I have a rectangle with a given length $L$ and width $B$. There is a point in one of quadrant of this rectangle whose location $x$ value can vary from $0$ to $B/2$, and $y$ can vary from $0$ to $L/2$. Depending on the location of this point, a shaded region is formed within the bounds of this rectangle. The shaded region is such that its centroid lies at the point itself.
- When $x<B/3$ and $y<L/3$, the shaded region will be a triangle.
- When $B/3\leq x \leq B/2$ and $y \leq L/3$, the shaded region is a trapezoid.
- When $x\leq B/3$ and $L/3\leq y \leq L/2$, it is also a trapezoid.
- But, when $x>B/3$ and $y>B/3$, it is a five-sided figure.
At $x=B/2$ and $y=L/2$, the shaded region is fully shaded rectangle that covers the whole rectangle.
Also, for $x$ when $y=L/2$ when $x$ is varying, the shaded region is a rectangle whose length is equal to the length of the rectangle and its width is equal to $2x$.
- Also, for $y$ when $x=B/2$ when $y$ is varying, the shaded region is a rectangle whose width is equal to width of the rectangle and whose length is equal to $2y$.
I can find lengths of sides when it is a trapezoid, triangle, or rectangle, but not when it is a five-sided figure. How can I find it?
Let $ABCD$ be the given rectangle, with $AB=b$ and $BC=l$ (see figure below).

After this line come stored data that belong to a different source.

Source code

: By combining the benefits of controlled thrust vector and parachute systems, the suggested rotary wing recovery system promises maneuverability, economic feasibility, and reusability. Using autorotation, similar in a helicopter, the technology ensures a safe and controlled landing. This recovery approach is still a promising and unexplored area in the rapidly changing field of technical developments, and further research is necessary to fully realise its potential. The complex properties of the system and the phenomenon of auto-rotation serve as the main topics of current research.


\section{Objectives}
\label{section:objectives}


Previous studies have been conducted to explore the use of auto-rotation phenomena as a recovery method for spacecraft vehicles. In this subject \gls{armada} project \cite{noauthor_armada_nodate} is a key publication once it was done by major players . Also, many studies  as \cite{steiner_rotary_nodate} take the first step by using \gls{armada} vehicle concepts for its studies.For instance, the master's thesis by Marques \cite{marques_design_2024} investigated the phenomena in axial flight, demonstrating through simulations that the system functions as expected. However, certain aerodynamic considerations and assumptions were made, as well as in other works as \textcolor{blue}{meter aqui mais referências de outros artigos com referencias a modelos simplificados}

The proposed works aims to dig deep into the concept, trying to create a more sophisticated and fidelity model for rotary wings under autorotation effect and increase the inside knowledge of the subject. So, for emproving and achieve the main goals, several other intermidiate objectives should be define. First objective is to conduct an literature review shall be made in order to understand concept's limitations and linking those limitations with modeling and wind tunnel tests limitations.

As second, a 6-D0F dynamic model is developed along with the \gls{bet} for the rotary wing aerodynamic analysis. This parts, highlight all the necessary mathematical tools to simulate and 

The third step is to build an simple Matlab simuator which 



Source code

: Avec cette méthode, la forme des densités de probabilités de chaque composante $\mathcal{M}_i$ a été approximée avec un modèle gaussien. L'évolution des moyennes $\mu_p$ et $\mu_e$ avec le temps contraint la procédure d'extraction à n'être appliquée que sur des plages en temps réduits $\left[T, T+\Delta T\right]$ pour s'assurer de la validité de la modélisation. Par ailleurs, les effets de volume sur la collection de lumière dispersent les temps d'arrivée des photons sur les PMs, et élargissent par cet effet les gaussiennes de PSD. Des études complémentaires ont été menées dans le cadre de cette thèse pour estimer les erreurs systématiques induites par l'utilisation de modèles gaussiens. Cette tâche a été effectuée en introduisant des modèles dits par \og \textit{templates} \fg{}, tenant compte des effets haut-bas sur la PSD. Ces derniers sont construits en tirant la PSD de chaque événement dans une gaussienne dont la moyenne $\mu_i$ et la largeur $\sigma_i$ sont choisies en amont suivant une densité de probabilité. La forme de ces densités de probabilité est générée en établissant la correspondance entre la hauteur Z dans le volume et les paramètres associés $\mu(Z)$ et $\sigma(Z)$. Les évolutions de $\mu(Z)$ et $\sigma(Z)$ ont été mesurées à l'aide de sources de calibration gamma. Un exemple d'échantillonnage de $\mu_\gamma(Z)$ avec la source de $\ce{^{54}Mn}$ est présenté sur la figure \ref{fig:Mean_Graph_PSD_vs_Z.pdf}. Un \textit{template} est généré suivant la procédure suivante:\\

Let then $O$ be the rectangle centre and $P$ the centroid of pentagon $ABMND$, while $G$ is the centroid of triangle $CMN$. Draw from $O$ two midlines, connecting the midpoints of the opposite sides of the rectangle.
If we set $CM=x$ and $CN=y$, then the distances of $G$ from the midlines can be computed as $b/2-x/3$ and $l/2-y/3$. Note that, by the definition of centroid, $POG$ are aligned, and if $h$, $k$ are the distances of $P$ from the midlines we have: $$ \tag{1} h\cdot(2bl-xy)=\left({b\over2}-{x\over3}\right)\cdot xy\\ $$ $$ \tag{2} k\cdot(2bl-xy)=\left({l\over2}-{y\over3}\right)\cdot xy\\ $$ because $xy$ is the double area of the triangle and $2bl-xy$ is the double area of the pentagon. From the first equation we get $$ y = {12 bl h \over(3 b + 6 h - 2 x) x} $$ and substituting into the second equation we end up with a cubic equation for $x$: $$ 4 k x^3 +6(h l-2 b k -2 h k)x^2 +9(b^2 k +2b h k - b h l-2 h^2 l)x +24 b h^2 l=0. $$ This can be solved to get $x$ and then $y$. Note that there can be three real solution, but only one of them will satisfy $0<x<b$ and $0<y<l$.
EDIT.
From the above equations one can find the conditions on $h$ and $k$ such that $x\le b$ and $y\le l$. For instance, plugging $x=b$ into $(1)$ and $(2)$ we get $$ {y\over l}={3-k/h\over2} $$ and substituting this again into $(1)$ we obtain: $$ 6{h\over b}\left({h\over b}+{k\over l}\right)=3{h\over b}-{k\over l} $$ which is the equation of a hyperbola. An analogous equation can be found from $y=l$ (just switch $h/b\leftrightarrow k/l$). These hyperbolae are shown in the figure below, where $h/b$ and $k/l$ are represented on the cartesian axes.
Hence not all the values $h\in[0,b/6]$, $k\in[0,l/6]$ are allowed, but only those inside the region shown in the figure. When $(h,k)$ lie outside that region, then the "shaded region" is not a pentagon, but a trapezoid.